The world's biggest emerging powers on Thursday said dialogue was the only answer to the crises in Syria and Iran, seeking to buttress their economic heft with a unified diplomatic clout.
At their fourth summit, the leaders of the BRICS countries -- Brazil, Russia, India, China and South Africa -- also pushed for the creation of a new joint development bank as a counterpoint to Western-backed aid lenders.
"We agreed that a lasting solution in Syria and Iran can only be found through dialogue," Indian Prime Minister Manmohan Singh said in a closing statement at the one-day summit in New Delhi.
A summit declaration warned of the "disastrous consequences" of allowing the Iran standoff to escalate into conflict and stressed that the bloodshed in Syria could only be resolved by "peaceful means."
The declaration also voiced the bloc's united support for a Syrian peace process promoted by international envoy Kofi Annan.
Russia and China -- which both wield vetoes on the U.N. Security Council -- have stridently opposed using force or outside intervention to resolve the Syrian crisis or defuse Iran's nuclear drive.
The United States and its allies have been frustrated by a Sino-Russian veto in the Security Council on condemning Syria in stronger terms.
Other BRICS leaders attending the summit were presidents Dilma Rousseff of Brazil, Dmitry Medvedev of Russia, Hu Jintao of China and South Africa's Jacob Zuma.
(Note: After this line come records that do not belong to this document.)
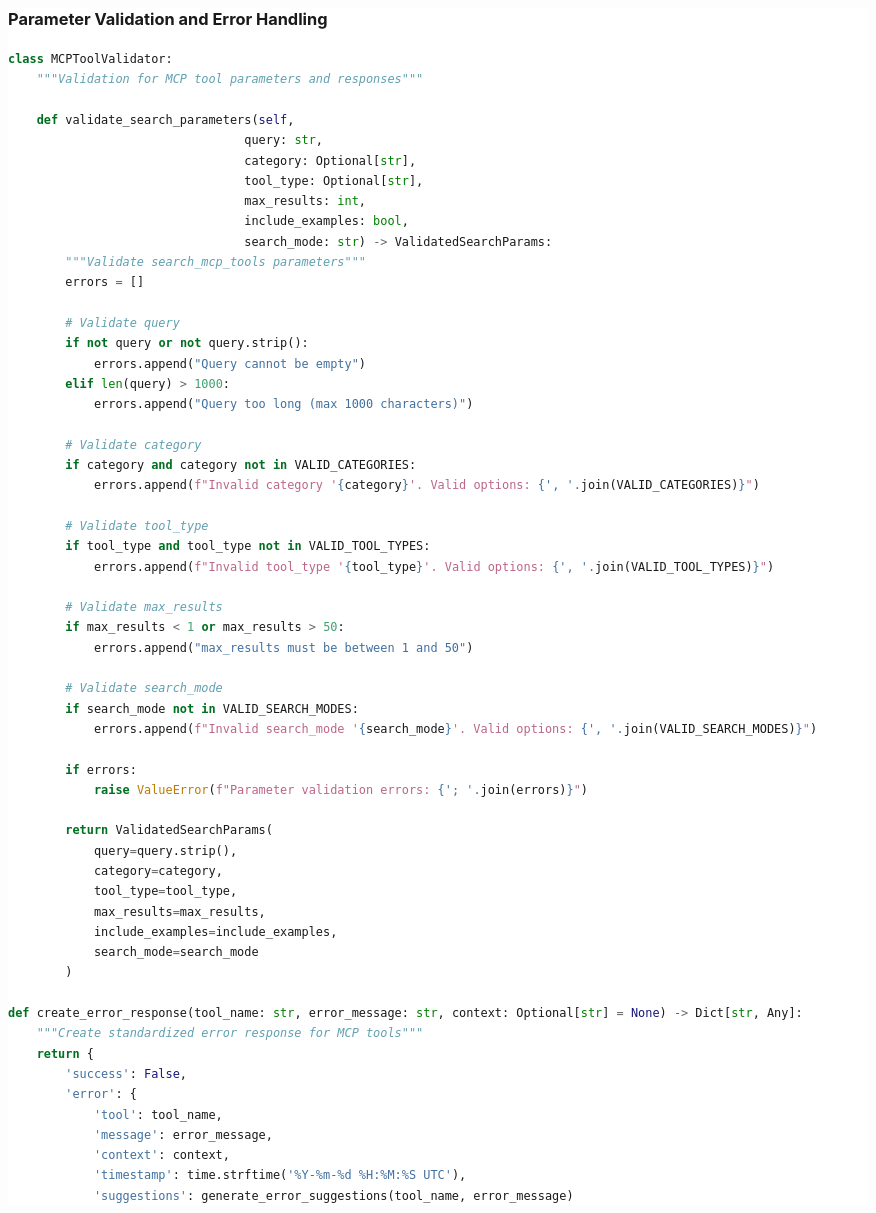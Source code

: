 ### Parameter Validation and Error Handling
```python
class MCPToolValidator:
    """Validation for MCP tool parameters and responses"""
    
    def validate_search_parameters(self,
                                 query: str,
                                 category: Optional[str],
                                 tool_type: Optional[str],
                                 max_results: int,
                                 include_examples: bool,
                                 search_mode: str) -> ValidatedSearchParams:
        """Validate search_mcp_tools parameters"""
        errors = []
        
        # Validate query
        if not query or not query.strip():
            errors.append("Query cannot be empty")
        elif len(query) > 1000:
            errors.append("Query too long (max 1000 characters)")
            
        # Validate category
        if category and category not in VALID_CATEGORIES:
            errors.append(f"Invalid category '{category}'. Valid options: {', '.join(VALID_CATEGORIES)}")
            
        # Validate tool_type
        if tool_type and tool_type not in VALID_TOOL_TYPES:
            errors.append(f"Invalid tool_type '{tool_type}'. Valid options: {', '.join(VALID_TOOL_TYPES)}")
            
        # Validate max_results
        if max_results < 1 or max_results > 50:
            errors.append("max_results must be between 1 and 50")
            
        # Validate search_mode
        if search_mode not in VALID_SEARCH_MODES:
            errors.append(f"Invalid search_mode '{search_mode}'. Valid options: {', '.join(VALID_SEARCH_MODES)}")
            
        if errors:
            raise ValueError(f"Parameter validation errors: {'; '.join(errors)}")
            
        return ValidatedSearchParams(
            query=query.strip(),
            category=category,
            tool_type=tool_type,
            max_results=max_results,
            include_examples=include_examples,
            search_mode=search_mode
        )

def create_error_response(tool_name: str, error_message: str, context: Optional[str] = None) -> Dict[str, Any]:
    """Create standardized error response for MCP tools"""
    return {
        'success': False,
        'error': {
            'tool': tool_name,
            'message': error_message,
            'context': context,
            'timestamp': time.strftime('%Y-%m-%d %H:%M:%S UTC'),
            'suggestions': generate_error_suggestions(tool_name, error_message)
```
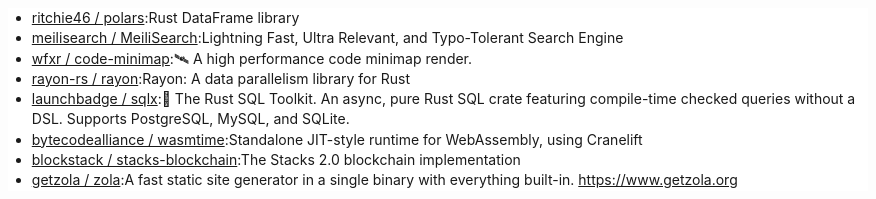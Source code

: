 * [ritchie46 / polars](https://github.com/ritchie46/polars):Rust DataFrame library
* [meilisearch / MeiliSearch](https://github.com/meilisearch/MeiliSearch):Lightning Fast, Ultra Relevant, and Typo-Tolerant Search Engine
* [wfxr / code-minimap](https://github.com/wfxr/code-minimap):🛰 A high performance code minimap render.
* [rayon-rs / rayon](https://github.com/rayon-rs/rayon):Rayon: A data parallelism library for Rust
* [launchbadge / sqlx](https://github.com/launchbadge/sqlx):🧰 The Rust SQL Toolkit. An async, pure Rust SQL crate featuring compile-time checked queries without a DSL. Supports PostgreSQL, MySQL, and SQLite.
* [bytecodealliance / wasmtime](https://github.com/bytecodealliance/wasmtime):Standalone JIT-style runtime for WebAssembly, using Cranelift
* [blockstack / stacks-blockchain](https://github.com/blockstack/stacks-blockchain):The Stacks 2.0 blockchain implementation
* [getzola / zola](https://github.com/getzola/zola):A fast static site generator in a single binary with everything built-in. https://www.getzola.org
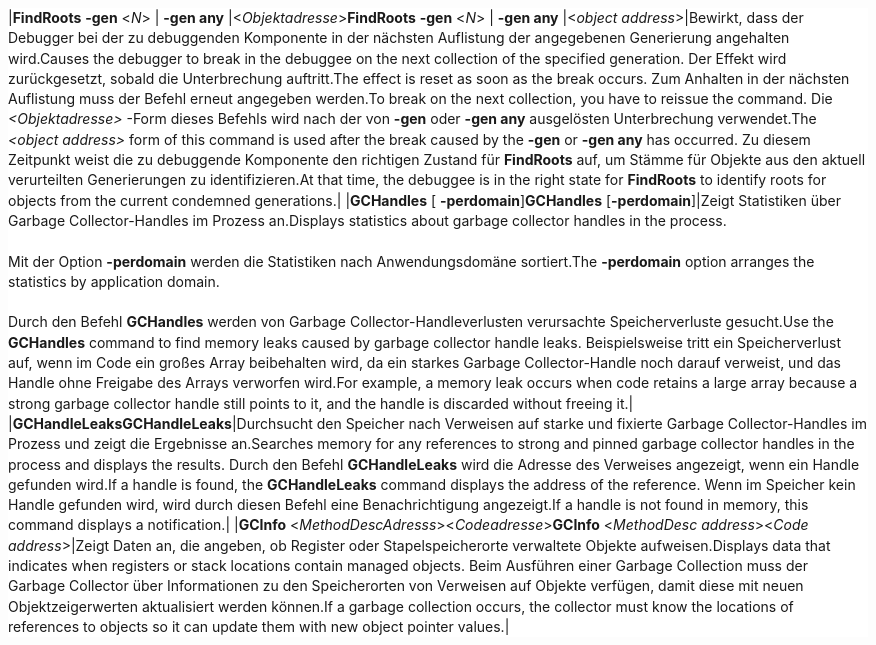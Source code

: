 |<span data-ttu-id="ccda9-268">**FindRoots** **-gen** \<*N*> &#124; **-gen any** &#124;\<*Objektadresse*></span><span class="sxs-lookup"><span data-stu-id="ccda9-268">**FindRoots** **-gen** \<*N*> &#124; **-gen any** &#124;\<*object address*></span></span>|<span data-ttu-id="ccda9-269">Bewirkt, dass der Debugger bei der zu debuggenden Komponente in der nächsten Auflistung der angegebenen Generierung angehalten wird.</span><span class="sxs-lookup"><span data-stu-id="ccda9-269">Causes the debugger to break in the debuggee on the next collection of the specified generation.</span></span> <span data-ttu-id="ccda9-270">Der Effekt wird zurückgesetzt, sobald die Unterbrechung auftritt.</span><span class="sxs-lookup"><span data-stu-id="ccda9-270">The effect is reset as soon as the break occurs.</span></span> <span data-ttu-id="ccda9-271">Zum Anhalten in der nächsten Auflistung muss der Befehl erneut angegeben werden.</span><span class="sxs-lookup"><span data-stu-id="ccda9-271">To break on the next collection, you have to reissue the command.</span></span> <span data-ttu-id="ccda9-272">Die *\<Objektadresse>* -Form dieses Befehls wird nach der von **-gen** oder **-gen any** ausgelösten Unterbrechung verwendet.</span><span class="sxs-lookup"><span data-stu-id="ccda9-272">The *\<object address>* form of this command is used after the break caused by the **-gen** or **-gen any** has occurred.</span></span> <span data-ttu-id="ccda9-273">Zu diesem Zeitpunkt weist die zu debuggende Komponente den richtigen Zustand für **FindRoots** auf, um Stämme für Objekte aus den aktuell verurteilten Generierungen zu identifizieren.</span><span class="sxs-lookup"><span data-stu-id="ccda9-273">At that time, the debuggee is in the right state for **FindRoots** to identify roots for objects from the current condemned generations.</span></span>|
|<span data-ttu-id="ccda9-274">**GCHandles** [ **-perdomain**]</span><span class="sxs-lookup"><span data-stu-id="ccda9-274">**GCHandles** [**-perdomain**]</span></span>|<span data-ttu-id="ccda9-275">Zeigt Statistiken über Garbage Collector-Handles im Prozess an.</span><span class="sxs-lookup"><span data-stu-id="ccda9-275">Displays statistics about garbage collector handles in the process.</span></span><br /><br /> <span data-ttu-id="ccda9-276">Mit der Option **-perdomain** werden die Statistiken nach Anwendungsdomäne sortiert.</span><span class="sxs-lookup"><span data-stu-id="ccda9-276">The **-perdomain** option arranges the statistics by application domain.</span></span><br /><br /> <span data-ttu-id="ccda9-277">Durch den Befehl **GCHandles** werden von Garbage Collector-Handleverlusten verursachte Speicherverluste gesucht.</span><span class="sxs-lookup"><span data-stu-id="ccda9-277">Use the **GCHandles** command to find memory leaks caused by garbage collector handle leaks.</span></span> <span data-ttu-id="ccda9-278">Beispielsweise tritt ein Speicherverlust auf, wenn im Code ein großes Array beibehalten wird, da ein starkes Garbage Collector-Handle noch darauf verweist, und das Handle ohne Freigabe des Arrays verworfen wird.</span><span class="sxs-lookup"><span data-stu-id="ccda9-278">For example, a memory leak occurs when code retains a large array because a strong garbage collector handle still points to it, and the handle is discarded without freeing it.</span></span>|
|<span data-ttu-id="ccda9-279">**GCHandleLeaks**</span><span class="sxs-lookup"><span data-stu-id="ccda9-279">**GCHandleLeaks**</span></span>|<span data-ttu-id="ccda9-280">Durchsucht den Speicher nach Verweisen auf starke und fixierte Garbage Collector-Handles im Prozess und zeigt die Ergebnisse an.</span><span class="sxs-lookup"><span data-stu-id="ccda9-280">Searches memory for any references to strong and pinned garbage collector handles in the process and displays the results.</span></span> <span data-ttu-id="ccda9-281">Durch den Befehl **GCHandleLeaks** wird die Adresse des Verweises angezeigt, wenn ein Handle gefunden wird.</span><span class="sxs-lookup"><span data-stu-id="ccda9-281">If a handle is found, the **GCHandleLeaks** command displays the address of the reference.</span></span> <span data-ttu-id="ccda9-282">Wenn im Speicher kein Handle gefunden wird, wird durch diesen Befehl eine Benachrichtigung angezeigt.</span><span class="sxs-lookup"><span data-stu-id="ccda9-282">If a handle is not found in memory, this command displays a notification.</span></span>|
|<span data-ttu-id="ccda9-283">**GCInfo** \<*MethodDescAdresss*>\<*Codeadresse*></span><span class="sxs-lookup"><span data-stu-id="ccda9-283">**GCInfo** \<*MethodDesc address*>\<*Code address*></span></span>|<span data-ttu-id="ccda9-284">Zeigt Daten an, die angeben, ob Register oder Stapelspeicherorte verwaltete Objekte aufweisen.</span><span class="sxs-lookup"><span data-stu-id="ccda9-284">Displays data that indicates when registers or stack locations contain managed objects.</span></span> <span data-ttu-id="ccda9-285">Beim Ausführen einer Garbage Collection muss der Garbage Collector über Informationen zu den Speicherorten von Verweisen auf Objekte verfügen, damit diese mit neuen Objektzeigerwerten aktualisiert werden können.</span><span class="sxs-lookup"><span data-stu-id="ccda9-285">If a garbage collection occurs, the collector must know the locations of references to objects so it can update them with new object pointer values.</span></span>|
High on the agenda was discussion on a proposal to create the grouping's first institution, a so-called "BRICS Bank" that would fund development projects and infrastructure in developing nations.
Though it remains in the planning stages, the new BRICS bank is envisaged as a potential counterweight to other multilateral lenders like the World Bank and the Asian Development Bank.
The declaration said BRICS finance ministers would examine the "feasibility and viability" of the proposal and report back before the grouping's next summit.
Zuma said the bank was an idea welcomed by other African leaders as a new source of funding for key infrastructure projects, which in Africa have also attracted hefty amounts of Chinese cash.
"Such a bank has great potential to help us create good jobs," he said.
In order to help revive global demand and growth, developing countries "need access to capital," said Singh who also called for expanding the capital base of the World Bank and other multilateral lending institutions.
"Institutions of global political and economic governance created more than six decades ago have not kept pace with the changing world," he added.
The BRIC name was first coined in 2001 by U.S. investment bank Goldman Sachs to group together fast-growing economies and the group held its first summit in 2009. South Africa joined last year at the third summit in China.
But the bloc has struggled to speak with one voice on global issues -- divided not only by geographical distance but also widely divergent political and economic systems.
While intra-BRICS trade expanded by 28 percent last year to $230 billion, it still represents a small fraction of world commerce.
"Aside from impressive economic growth over the past decade and an individual desire for a greater say in the institutions of global economic governance, these disparate countries have little in common," Walter Ladwig from the British think-tank the Royal United Services Institute wrote recently.
The lead-up to the gathering at a luxury hotel in the center of the Indian capital saw demonstrations by hundreds of Tibetan exiles protesting against the presence of Chinese President Hu Jintao.
On Monday, a 27-year-old activist set himself alight during an anti-Beijing demonstration before running screaming down a street in gruesome scenes captured by media.
He died on Wednesday, becoming the first person outside China to self-immolate and adding his name to a list of 30 others who have killed themselves since March to protest alleged repression by China in Tibet.